▸ Task prompt: Among the entries below, find the lines with the word "true" and copy them.
═════ Given entries
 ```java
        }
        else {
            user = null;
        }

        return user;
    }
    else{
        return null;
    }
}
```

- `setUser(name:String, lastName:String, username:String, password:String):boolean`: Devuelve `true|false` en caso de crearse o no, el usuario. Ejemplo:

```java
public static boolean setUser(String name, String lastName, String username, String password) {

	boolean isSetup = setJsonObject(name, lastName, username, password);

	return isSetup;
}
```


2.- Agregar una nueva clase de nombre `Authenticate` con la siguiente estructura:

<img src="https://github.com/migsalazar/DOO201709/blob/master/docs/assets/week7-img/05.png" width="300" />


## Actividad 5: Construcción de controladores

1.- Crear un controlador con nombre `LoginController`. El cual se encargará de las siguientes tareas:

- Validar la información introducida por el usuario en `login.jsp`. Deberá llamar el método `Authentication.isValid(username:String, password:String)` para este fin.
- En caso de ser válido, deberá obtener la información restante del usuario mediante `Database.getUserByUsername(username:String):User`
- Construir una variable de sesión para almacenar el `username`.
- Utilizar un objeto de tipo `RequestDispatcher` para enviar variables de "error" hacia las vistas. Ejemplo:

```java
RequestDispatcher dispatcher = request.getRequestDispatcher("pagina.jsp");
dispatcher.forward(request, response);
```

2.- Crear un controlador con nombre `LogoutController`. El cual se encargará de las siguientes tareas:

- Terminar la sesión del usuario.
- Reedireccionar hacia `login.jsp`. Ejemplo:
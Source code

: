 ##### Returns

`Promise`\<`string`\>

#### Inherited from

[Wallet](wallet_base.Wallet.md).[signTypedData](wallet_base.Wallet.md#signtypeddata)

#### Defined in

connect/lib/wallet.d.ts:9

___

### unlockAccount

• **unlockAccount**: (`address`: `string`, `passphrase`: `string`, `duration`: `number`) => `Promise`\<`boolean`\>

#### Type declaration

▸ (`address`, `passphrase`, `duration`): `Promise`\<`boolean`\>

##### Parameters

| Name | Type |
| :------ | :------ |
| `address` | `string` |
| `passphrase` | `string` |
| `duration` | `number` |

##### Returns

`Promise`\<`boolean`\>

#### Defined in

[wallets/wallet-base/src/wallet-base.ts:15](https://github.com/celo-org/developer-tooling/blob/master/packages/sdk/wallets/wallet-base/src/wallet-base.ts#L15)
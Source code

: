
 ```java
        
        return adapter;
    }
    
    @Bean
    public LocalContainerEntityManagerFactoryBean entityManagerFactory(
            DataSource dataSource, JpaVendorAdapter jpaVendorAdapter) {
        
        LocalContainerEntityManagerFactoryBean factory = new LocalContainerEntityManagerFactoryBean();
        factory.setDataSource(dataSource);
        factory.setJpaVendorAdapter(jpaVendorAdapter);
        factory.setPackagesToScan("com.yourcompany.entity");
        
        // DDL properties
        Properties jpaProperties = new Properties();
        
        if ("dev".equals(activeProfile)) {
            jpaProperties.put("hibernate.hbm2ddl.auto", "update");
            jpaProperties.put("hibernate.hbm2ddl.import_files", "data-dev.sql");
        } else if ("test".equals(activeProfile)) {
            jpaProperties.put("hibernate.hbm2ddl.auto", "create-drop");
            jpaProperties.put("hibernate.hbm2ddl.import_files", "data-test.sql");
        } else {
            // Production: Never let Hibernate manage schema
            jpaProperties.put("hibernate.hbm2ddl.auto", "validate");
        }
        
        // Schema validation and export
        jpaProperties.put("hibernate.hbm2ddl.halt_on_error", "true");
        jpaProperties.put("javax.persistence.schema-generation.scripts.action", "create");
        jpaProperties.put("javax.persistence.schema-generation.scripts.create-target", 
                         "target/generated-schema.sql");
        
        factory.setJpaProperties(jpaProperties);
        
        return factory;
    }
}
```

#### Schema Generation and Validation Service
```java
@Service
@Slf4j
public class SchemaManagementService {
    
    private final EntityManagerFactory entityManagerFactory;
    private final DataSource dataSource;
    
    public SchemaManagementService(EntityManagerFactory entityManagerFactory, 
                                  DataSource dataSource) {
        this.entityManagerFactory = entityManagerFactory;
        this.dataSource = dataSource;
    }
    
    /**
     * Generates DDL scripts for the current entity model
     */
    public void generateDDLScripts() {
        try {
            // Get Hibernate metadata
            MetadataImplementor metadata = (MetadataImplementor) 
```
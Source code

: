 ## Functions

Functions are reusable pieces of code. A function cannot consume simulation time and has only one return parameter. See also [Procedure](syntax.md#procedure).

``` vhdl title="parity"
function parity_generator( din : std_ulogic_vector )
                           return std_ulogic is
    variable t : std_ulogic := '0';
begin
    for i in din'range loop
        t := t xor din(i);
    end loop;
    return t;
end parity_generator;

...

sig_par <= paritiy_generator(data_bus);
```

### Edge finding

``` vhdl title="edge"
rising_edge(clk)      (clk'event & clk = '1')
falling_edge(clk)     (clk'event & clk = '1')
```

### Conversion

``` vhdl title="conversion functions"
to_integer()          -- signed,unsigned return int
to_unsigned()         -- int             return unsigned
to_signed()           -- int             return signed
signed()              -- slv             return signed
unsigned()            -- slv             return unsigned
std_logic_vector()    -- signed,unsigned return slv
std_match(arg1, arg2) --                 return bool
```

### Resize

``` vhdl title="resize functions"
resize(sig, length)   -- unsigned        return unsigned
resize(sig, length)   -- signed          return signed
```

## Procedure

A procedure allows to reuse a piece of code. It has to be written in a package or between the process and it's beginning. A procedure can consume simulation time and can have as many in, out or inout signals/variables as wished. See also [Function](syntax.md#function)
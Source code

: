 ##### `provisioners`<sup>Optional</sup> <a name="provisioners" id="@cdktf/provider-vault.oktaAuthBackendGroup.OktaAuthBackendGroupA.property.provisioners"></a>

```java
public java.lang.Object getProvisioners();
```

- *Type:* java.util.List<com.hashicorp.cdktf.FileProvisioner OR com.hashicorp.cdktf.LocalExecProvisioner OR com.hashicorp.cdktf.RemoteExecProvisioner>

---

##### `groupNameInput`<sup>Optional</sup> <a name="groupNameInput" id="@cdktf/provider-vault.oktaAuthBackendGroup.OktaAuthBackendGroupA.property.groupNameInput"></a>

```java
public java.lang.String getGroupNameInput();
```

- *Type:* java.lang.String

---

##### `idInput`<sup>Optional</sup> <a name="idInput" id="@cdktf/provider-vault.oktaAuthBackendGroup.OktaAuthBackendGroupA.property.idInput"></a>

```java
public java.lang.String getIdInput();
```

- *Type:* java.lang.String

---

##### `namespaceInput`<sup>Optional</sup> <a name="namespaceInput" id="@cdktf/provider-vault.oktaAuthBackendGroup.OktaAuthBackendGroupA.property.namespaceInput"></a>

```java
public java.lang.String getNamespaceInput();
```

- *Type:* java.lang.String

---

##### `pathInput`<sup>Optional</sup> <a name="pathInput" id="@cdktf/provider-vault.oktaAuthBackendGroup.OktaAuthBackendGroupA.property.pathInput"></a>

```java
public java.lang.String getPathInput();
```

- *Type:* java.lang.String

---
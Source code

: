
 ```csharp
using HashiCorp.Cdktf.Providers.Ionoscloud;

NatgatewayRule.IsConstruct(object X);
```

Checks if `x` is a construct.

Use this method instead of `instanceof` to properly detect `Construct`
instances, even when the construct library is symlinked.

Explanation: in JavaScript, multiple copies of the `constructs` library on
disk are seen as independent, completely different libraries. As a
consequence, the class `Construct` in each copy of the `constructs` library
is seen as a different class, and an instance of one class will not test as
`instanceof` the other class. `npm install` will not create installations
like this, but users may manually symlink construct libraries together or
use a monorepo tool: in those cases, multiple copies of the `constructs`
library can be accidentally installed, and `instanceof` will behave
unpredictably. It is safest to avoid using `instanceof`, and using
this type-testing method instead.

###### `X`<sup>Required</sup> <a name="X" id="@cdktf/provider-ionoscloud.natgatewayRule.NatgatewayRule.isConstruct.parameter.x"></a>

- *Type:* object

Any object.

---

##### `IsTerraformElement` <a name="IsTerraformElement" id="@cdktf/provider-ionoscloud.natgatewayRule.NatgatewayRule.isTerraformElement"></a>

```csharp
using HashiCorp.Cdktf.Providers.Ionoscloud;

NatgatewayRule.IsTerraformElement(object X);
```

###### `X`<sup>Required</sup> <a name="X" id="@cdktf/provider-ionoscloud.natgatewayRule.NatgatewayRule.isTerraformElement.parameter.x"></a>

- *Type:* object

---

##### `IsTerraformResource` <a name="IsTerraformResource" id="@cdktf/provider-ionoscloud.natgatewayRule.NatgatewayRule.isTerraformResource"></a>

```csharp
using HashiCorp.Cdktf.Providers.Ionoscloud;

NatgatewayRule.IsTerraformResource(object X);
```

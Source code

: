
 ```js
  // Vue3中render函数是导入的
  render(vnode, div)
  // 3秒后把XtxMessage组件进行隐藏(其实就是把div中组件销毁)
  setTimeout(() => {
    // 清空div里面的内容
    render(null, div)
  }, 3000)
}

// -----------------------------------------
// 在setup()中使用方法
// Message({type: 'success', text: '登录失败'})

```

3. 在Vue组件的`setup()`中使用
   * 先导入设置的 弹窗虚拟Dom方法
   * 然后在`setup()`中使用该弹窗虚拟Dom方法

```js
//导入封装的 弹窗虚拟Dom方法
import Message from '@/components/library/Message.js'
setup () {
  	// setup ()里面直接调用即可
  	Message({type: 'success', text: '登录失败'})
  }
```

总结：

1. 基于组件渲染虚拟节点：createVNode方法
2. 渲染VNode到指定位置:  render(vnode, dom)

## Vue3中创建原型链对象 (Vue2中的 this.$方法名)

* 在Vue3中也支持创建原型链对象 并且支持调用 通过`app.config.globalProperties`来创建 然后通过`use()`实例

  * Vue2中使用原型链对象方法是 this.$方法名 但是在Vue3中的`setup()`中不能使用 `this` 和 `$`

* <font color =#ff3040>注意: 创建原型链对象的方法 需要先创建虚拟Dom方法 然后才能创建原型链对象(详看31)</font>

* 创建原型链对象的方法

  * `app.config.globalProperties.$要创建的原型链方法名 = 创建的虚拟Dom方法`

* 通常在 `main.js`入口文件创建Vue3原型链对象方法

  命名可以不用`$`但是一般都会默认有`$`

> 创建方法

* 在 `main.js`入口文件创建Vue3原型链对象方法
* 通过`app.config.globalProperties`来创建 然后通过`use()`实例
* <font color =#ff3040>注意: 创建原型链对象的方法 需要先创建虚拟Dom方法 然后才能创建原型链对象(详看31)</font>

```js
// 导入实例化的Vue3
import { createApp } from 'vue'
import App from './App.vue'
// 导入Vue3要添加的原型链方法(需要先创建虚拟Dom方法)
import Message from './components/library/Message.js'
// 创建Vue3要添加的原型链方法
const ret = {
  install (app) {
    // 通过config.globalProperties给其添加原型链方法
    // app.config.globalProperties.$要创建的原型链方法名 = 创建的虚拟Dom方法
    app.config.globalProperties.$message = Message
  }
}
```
══════════
▸ Solution:
- `setUser(name:String, lastName:String, username:String, password:String):boolean`: Devuelve `true|false` en caso de crearse o no, el usuario. Ejemplo:
        jpaProperties.put("hibernate.hbm2ddl.halt_on_error", "true");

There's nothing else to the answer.